On a wider scope, the move positions Cisco as a more direct competitor to large voice-oriented firms such as Northern Telecom and Lucent Technologies, two companies that are increasing their efforts on the data-centric world.
Cisco has a long-established stranglehold on the back-end routing devices that essentially speed data packets across the public Net infrastructure. But the networking industry is increasingly focusing on the opportunity for equipment sales as traditional voice-based providers add value-added data services to their portfolio of offerings.
Ciena has built a lucrative business by providing fiber-based devices that can send more than one communications signal across a single line, a technology called "multiplexing." This method is increasingly being used by voice-centric telco firms and, along with SONet (synchronous optical networking), is regarded as a primary means to handle the convergence of voice and data networks based on IP (Internet protocol).

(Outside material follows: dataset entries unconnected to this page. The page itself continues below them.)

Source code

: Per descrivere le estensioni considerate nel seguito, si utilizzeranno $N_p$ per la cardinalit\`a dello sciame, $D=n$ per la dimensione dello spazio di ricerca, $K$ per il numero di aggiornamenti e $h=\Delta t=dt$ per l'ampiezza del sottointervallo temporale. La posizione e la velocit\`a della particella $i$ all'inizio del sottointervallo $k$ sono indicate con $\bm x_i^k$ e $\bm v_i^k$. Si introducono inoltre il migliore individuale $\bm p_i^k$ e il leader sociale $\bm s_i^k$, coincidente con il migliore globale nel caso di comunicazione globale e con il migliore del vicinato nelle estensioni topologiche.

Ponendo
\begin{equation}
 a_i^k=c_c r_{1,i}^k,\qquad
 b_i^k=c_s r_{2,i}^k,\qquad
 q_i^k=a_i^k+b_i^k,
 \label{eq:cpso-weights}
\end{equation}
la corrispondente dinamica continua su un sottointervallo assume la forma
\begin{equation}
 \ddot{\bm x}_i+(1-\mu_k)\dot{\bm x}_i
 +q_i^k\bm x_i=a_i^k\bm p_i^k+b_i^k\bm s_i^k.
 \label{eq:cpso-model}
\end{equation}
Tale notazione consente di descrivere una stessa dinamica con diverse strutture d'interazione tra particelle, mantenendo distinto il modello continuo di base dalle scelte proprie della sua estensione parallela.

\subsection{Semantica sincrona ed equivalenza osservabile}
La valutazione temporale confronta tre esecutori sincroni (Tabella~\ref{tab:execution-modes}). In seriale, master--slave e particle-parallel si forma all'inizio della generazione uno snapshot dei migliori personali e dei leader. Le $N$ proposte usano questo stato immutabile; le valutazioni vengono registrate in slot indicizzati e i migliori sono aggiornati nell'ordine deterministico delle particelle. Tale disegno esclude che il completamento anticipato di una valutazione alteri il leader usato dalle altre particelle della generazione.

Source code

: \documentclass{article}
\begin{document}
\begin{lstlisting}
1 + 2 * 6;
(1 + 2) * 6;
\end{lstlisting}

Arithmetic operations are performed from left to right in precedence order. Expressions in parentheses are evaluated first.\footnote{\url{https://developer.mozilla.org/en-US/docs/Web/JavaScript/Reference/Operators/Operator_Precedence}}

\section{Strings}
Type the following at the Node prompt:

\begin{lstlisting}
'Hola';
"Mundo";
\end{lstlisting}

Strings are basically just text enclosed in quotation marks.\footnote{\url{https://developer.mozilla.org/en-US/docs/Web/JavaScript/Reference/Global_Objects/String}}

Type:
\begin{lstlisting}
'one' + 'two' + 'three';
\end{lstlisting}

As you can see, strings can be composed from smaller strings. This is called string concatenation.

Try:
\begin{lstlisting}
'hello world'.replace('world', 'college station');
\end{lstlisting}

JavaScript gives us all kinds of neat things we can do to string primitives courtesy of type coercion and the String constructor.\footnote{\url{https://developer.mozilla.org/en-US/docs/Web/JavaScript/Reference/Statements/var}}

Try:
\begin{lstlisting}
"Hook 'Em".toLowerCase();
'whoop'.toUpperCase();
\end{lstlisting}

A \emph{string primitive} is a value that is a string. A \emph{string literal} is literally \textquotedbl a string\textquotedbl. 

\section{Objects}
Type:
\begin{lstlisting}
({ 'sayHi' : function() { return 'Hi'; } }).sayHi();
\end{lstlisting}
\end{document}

News of the partnership will likely lead to speculation that Ciena is an acquisition target of Cisco. It could also rule out partnership opportunities with Lucent and Nortel.
The deal with Ciena also includes the creation of a new Optical Internetworking Forum to promote the deployment of next-generation network topologies based on fiber-optics.

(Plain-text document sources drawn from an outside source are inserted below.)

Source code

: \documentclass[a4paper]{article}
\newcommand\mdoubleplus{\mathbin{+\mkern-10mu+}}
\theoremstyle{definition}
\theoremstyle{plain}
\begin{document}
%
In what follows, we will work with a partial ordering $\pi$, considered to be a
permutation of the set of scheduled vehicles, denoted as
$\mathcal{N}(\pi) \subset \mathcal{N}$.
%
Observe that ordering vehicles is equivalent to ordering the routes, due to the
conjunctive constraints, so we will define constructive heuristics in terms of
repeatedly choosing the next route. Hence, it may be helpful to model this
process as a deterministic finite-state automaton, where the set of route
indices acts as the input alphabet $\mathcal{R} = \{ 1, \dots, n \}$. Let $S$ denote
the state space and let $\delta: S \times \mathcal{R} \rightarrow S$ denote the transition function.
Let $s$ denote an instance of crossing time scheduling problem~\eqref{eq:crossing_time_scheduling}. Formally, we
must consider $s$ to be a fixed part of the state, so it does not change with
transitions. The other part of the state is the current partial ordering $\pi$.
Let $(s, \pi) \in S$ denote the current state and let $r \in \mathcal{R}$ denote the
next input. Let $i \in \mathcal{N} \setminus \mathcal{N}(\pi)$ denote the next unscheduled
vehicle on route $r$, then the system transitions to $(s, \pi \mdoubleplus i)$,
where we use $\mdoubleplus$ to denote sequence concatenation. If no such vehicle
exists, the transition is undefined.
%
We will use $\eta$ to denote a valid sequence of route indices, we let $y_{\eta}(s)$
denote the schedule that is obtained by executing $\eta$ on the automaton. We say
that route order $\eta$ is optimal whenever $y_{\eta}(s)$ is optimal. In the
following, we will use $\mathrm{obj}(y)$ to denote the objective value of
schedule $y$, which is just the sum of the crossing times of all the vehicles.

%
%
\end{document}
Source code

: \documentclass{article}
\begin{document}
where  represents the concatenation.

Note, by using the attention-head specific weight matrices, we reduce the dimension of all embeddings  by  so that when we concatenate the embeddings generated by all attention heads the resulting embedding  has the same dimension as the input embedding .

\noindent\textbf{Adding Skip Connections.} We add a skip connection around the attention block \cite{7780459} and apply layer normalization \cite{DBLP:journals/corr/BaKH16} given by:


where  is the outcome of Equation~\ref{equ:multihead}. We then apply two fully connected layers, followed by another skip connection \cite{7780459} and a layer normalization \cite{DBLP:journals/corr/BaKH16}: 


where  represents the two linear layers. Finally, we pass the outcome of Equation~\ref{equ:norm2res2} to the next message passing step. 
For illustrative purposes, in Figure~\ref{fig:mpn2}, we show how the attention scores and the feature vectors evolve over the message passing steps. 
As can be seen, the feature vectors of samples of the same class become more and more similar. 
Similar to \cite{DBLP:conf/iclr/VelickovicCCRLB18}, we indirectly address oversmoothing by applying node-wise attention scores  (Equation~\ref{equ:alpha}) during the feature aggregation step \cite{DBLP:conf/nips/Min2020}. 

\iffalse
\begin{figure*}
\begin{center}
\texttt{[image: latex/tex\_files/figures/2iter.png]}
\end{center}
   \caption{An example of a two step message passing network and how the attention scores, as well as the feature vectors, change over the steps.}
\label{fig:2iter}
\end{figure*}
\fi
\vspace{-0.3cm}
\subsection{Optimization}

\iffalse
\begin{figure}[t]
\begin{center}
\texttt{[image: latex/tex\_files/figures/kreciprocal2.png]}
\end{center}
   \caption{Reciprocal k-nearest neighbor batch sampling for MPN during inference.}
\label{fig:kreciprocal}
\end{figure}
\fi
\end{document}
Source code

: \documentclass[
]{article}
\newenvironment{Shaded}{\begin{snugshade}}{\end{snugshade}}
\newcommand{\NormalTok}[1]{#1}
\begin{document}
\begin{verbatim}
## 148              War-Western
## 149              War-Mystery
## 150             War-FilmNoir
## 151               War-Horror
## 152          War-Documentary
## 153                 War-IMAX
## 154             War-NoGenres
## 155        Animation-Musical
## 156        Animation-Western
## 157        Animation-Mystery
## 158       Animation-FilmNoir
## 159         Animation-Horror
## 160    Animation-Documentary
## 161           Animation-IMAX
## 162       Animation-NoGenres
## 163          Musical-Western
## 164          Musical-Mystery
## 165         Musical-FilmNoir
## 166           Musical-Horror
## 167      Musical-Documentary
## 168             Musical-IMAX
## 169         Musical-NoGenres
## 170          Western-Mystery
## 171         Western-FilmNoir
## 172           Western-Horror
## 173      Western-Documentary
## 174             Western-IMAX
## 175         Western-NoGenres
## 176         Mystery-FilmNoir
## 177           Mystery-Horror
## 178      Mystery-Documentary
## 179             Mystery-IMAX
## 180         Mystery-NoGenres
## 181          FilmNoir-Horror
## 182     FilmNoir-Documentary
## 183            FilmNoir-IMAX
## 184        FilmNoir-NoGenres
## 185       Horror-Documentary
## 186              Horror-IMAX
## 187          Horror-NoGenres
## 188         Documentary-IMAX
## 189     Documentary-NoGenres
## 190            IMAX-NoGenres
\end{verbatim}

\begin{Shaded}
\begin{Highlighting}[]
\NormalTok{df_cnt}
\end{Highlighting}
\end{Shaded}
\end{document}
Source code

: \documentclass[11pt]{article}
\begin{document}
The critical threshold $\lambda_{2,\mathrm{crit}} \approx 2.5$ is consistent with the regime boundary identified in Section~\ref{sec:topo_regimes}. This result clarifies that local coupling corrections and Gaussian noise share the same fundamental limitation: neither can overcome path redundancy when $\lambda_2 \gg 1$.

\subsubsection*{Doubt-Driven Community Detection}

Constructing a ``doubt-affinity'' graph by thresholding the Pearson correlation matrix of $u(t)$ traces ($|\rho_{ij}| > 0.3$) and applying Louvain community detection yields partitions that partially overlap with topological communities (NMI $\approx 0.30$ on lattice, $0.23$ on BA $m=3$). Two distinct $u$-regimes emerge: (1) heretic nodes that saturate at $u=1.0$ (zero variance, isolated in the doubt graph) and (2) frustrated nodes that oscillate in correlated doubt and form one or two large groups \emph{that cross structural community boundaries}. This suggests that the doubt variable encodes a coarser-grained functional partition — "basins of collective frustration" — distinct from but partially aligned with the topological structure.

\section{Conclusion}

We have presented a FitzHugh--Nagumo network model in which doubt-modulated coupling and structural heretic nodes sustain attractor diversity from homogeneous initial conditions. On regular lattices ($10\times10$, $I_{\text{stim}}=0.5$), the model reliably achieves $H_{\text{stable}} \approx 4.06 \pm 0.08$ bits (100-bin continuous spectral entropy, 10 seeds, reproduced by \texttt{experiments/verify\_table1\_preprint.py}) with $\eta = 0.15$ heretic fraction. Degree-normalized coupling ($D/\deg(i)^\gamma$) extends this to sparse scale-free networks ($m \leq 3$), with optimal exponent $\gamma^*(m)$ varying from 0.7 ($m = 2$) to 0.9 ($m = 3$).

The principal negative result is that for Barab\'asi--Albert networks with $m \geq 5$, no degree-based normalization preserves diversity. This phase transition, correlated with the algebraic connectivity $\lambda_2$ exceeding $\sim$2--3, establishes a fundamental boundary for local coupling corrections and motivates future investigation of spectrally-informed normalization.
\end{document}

As part of the relationship, Cisco also announced a new high-speed interface for its high-end 12000 Gigabit Switch Router that will be available in the third quarter with a price tag of $75,000.
In related activities, Cisco announced a partnership with NBX to deliver voice capabilities over data networks for small- and medium-sized businesses through its IOS operating system. The company also announced deals focused on policy-based network management software with Fremont, California-based DevSoft and Bedford, Massachusetts-based American Internet.